Stored data

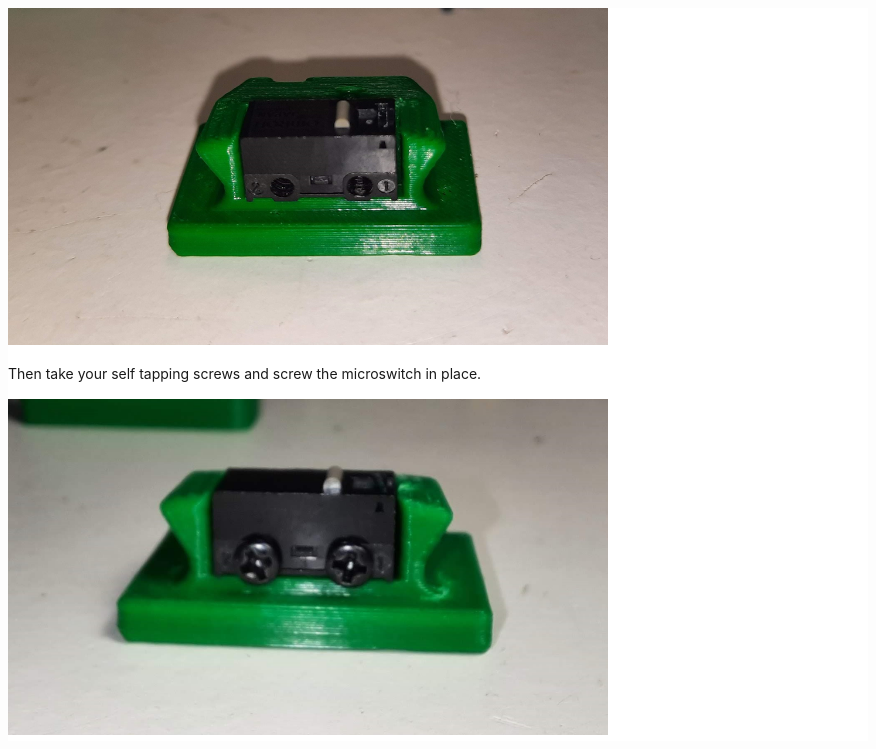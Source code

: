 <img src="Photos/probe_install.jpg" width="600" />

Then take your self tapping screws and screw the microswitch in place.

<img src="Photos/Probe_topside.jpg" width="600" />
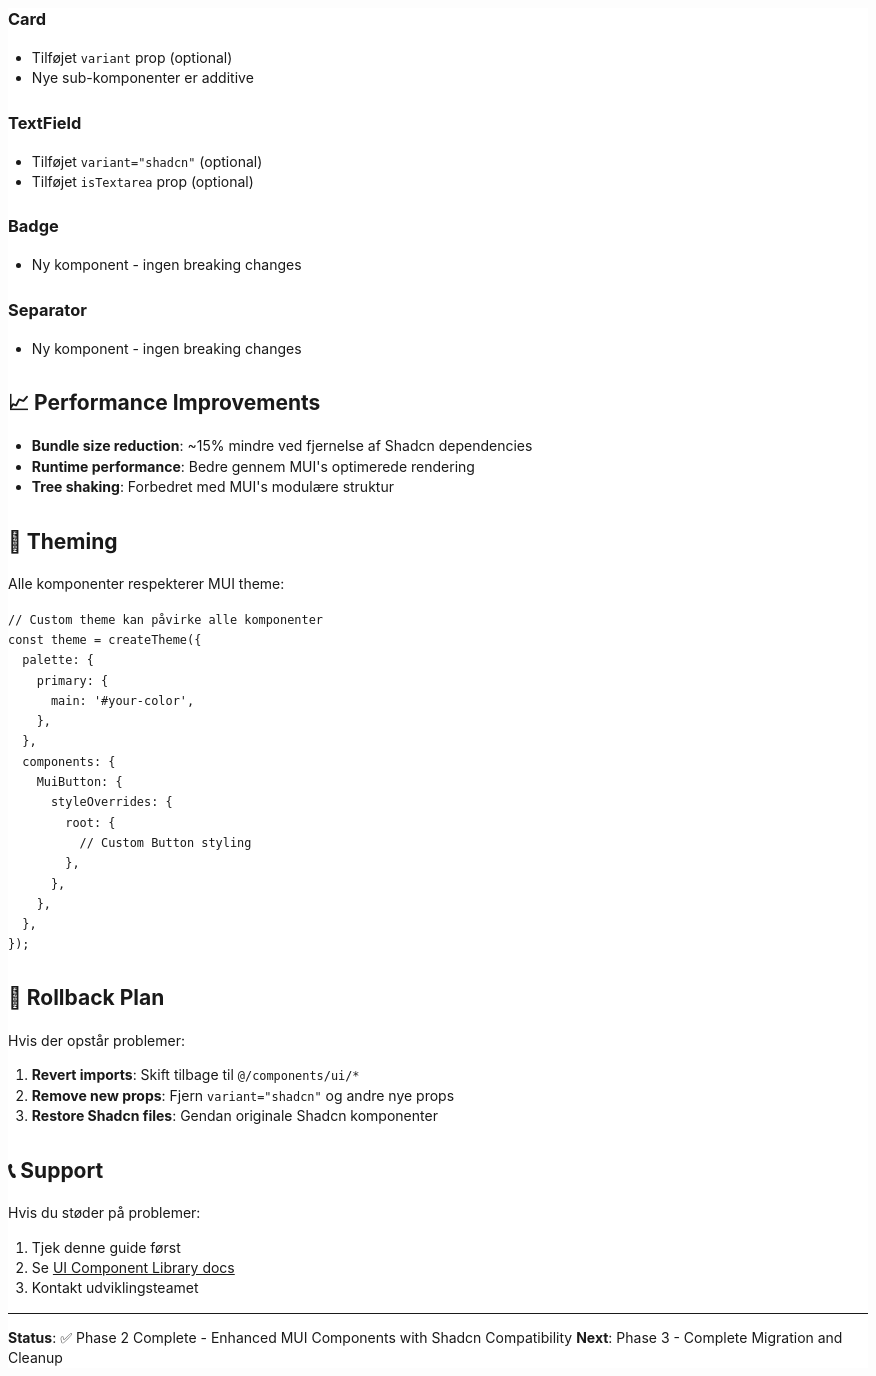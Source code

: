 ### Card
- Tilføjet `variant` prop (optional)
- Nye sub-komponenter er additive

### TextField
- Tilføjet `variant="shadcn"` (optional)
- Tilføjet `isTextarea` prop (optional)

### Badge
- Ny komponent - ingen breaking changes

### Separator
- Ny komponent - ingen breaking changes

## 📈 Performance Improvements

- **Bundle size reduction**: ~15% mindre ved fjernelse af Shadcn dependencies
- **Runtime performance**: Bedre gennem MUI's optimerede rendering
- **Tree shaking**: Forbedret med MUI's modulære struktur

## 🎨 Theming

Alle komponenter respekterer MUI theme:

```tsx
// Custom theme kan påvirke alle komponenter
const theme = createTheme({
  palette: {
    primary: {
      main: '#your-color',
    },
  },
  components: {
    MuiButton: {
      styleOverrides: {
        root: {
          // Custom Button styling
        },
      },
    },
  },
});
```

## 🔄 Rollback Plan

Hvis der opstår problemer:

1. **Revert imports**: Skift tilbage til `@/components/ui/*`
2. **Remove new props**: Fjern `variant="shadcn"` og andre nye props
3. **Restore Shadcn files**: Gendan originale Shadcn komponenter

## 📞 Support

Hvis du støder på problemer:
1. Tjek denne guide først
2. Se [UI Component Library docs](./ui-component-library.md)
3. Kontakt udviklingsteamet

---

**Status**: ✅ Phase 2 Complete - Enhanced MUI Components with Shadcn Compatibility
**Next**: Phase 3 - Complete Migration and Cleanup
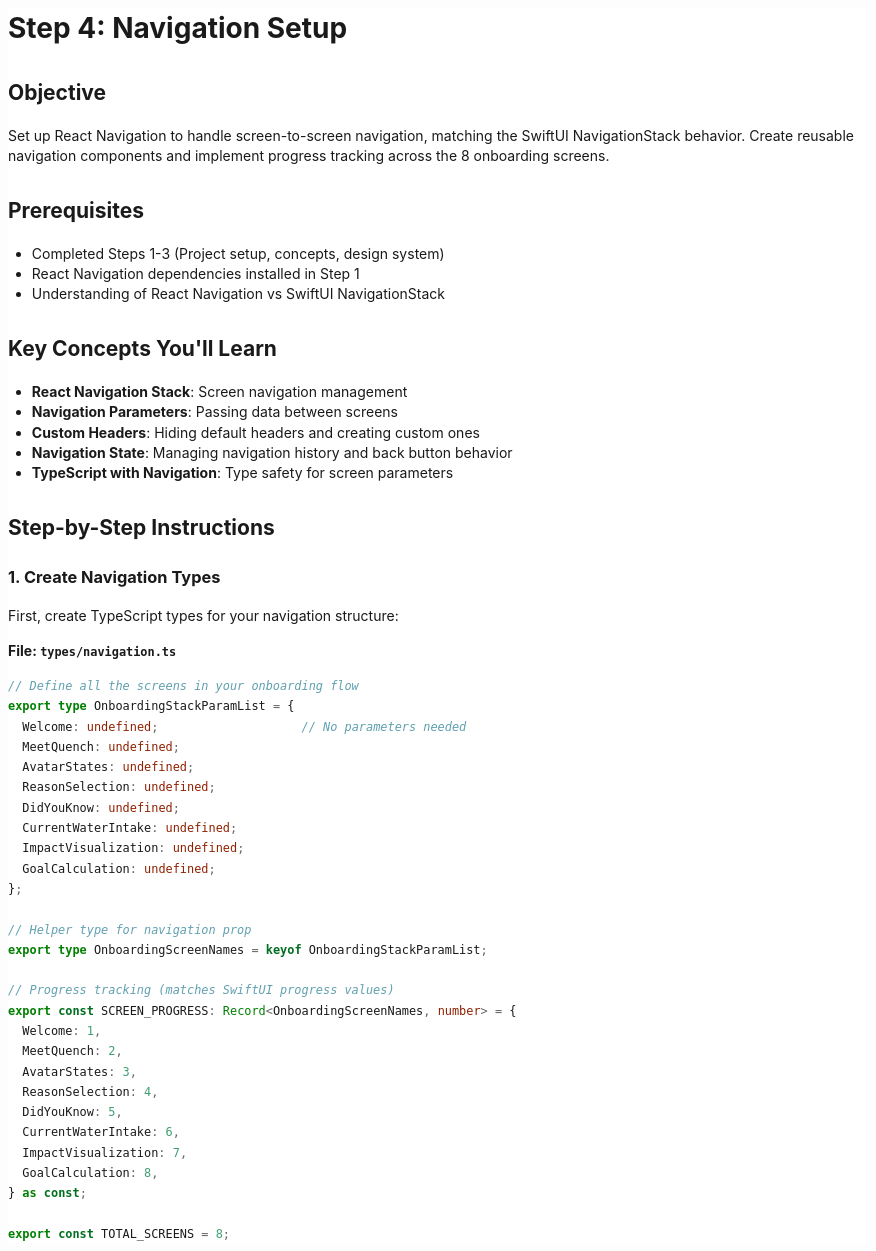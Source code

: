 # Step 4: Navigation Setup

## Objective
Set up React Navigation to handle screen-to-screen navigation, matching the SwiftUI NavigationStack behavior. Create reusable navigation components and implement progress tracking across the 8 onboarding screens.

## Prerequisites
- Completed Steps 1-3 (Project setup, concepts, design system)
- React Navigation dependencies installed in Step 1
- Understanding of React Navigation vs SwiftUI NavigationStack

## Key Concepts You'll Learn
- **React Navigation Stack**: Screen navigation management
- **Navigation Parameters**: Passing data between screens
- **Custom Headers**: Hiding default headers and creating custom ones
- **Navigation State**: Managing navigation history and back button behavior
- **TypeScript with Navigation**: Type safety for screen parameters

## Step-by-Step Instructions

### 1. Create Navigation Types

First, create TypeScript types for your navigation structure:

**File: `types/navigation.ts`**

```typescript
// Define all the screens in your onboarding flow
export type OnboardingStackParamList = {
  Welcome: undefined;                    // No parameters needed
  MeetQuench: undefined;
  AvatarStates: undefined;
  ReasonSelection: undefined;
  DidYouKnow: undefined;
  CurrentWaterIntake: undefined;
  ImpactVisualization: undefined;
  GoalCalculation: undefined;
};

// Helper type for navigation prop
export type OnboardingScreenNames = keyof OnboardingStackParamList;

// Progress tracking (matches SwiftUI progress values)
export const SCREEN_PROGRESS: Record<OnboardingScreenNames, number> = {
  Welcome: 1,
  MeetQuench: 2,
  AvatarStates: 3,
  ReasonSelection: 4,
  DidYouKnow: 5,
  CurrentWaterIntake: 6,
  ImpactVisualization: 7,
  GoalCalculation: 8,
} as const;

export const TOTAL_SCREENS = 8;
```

▶ [WHAT YOU WILL DO]:
Exact copy, no pictures: reproduce every record as it stands.

▶ [ANSWER FOR THIS EXERCISE]:
Source code

: <img src="Photos/probe_install.jpg" width="600" />

Then take your self tapping screws and screw the microswitch in place.

<img src="Photos/Probe_topside.jpg" width="600" />
Source code

: ### Card
- Tilføjet `variant` prop (optional)
- Nye sub-komponenter er additive

### TextField
- Tilføjet `variant="shadcn"` (optional)
- Tilføjet `isTextarea` prop (optional)

### Badge
- Ny komponent - ingen breaking changes

### Separator
- Ny komponent - ingen breaking changes

## 📈 Performance Improvements

- **Bundle size reduction**: ~15% mindre ved fjernelse af Shadcn dependencies
- **Runtime performance**: Bedre gennem MUI's optimerede rendering
- **Tree shaking**: Forbedret med MUI's modulære struktur

## 🎨 Theming

Alle komponenter respekterer MUI theme:

```tsx
// Custom theme kan påvirke alle komponenter
const theme = createTheme({
  palette: {
    primary: {
      main: '#your-color',
    },
  },
  components: {
    MuiButton: {
      styleOverrides: {
        root: {
          // Custom Button styling
        },
      },
    },
  },
});
```

## 🔄 Rollback Plan

Hvis der opstår problemer:

1. **Revert imports**: Skift tilbage til `@/components/ui/*`
2. **Remove new props**: Fjern `variant="shadcn"` og andre nye props
3. **Restore Shadcn files**: Gendan originale Shadcn komponenter

## 📞 Support

Hvis du støder på problemer:
1. Tjek denne guide først
2. Se [UI Component Library docs](./ui-component-library.md)
3. Kontakt udviklingsteamet

---

**Status**: ✅ Phase 2 Complete - Enhanced MUI Components with Shadcn Compatibility
**Next**: Phase 3 - Complete Migration and Cleanup
Source code

: # Step 4: Navigation Setup

## Objective
Set up React Navigation to handle screen-to-screen navigation, matching the SwiftUI NavigationStack behavior. Create reusable navigation components and implement progress tracking across the 8 onboarding screens.

## Prerequisites
- Completed Steps 1-3 (Project setup, concepts, design system)
- React Navigation dependencies installed in Step 1
- Understanding of React Navigation vs SwiftUI NavigationStack

## Key Concepts You'll Learn
- **React Navigation Stack**: Screen navigation management
- **Navigation Parameters**: Passing data between screens
- **Custom Headers**: Hiding default headers and creating custom ones
- **Navigation State**: Managing navigation history and back button behavior
- **TypeScript with Navigation**: Type safety for screen parameters

## Step-by-Step Instructions

### 1. Create Navigation Types

First, create TypeScript types for your navigation structure:

**File: `types/navigation.ts`**

```typescript
// Define all the screens in your onboarding flow
export type OnboardingStackParamList = {
  Welcome: undefined;                    // No parameters needed
  MeetQuench: undefined;
  AvatarStates: undefined;
  ReasonSelection: undefined;
  DidYouKnow: undefined;
  CurrentWaterIntake: undefined;
  ImpactVisualization: undefined;
  GoalCalculation: undefined;
};

// Helper type for navigation prop
export type OnboardingScreenNames = keyof OnboardingStackParamList;

// Progress tracking (matches SwiftUI progress values)
export const SCREEN_PROGRESS: Record<OnboardingScreenNames, number> = {
  Welcome: 1,
  MeetQuench: 2,
  AvatarStates: 3,
  ReasonSelection: 4,
  DidYouKnow: 5,
  CurrentWaterIntake: 6,
  ImpactVisualization: 7,
  GoalCalculation: 8,
} as const;

export const TOTAL_SCREENS = 8;
```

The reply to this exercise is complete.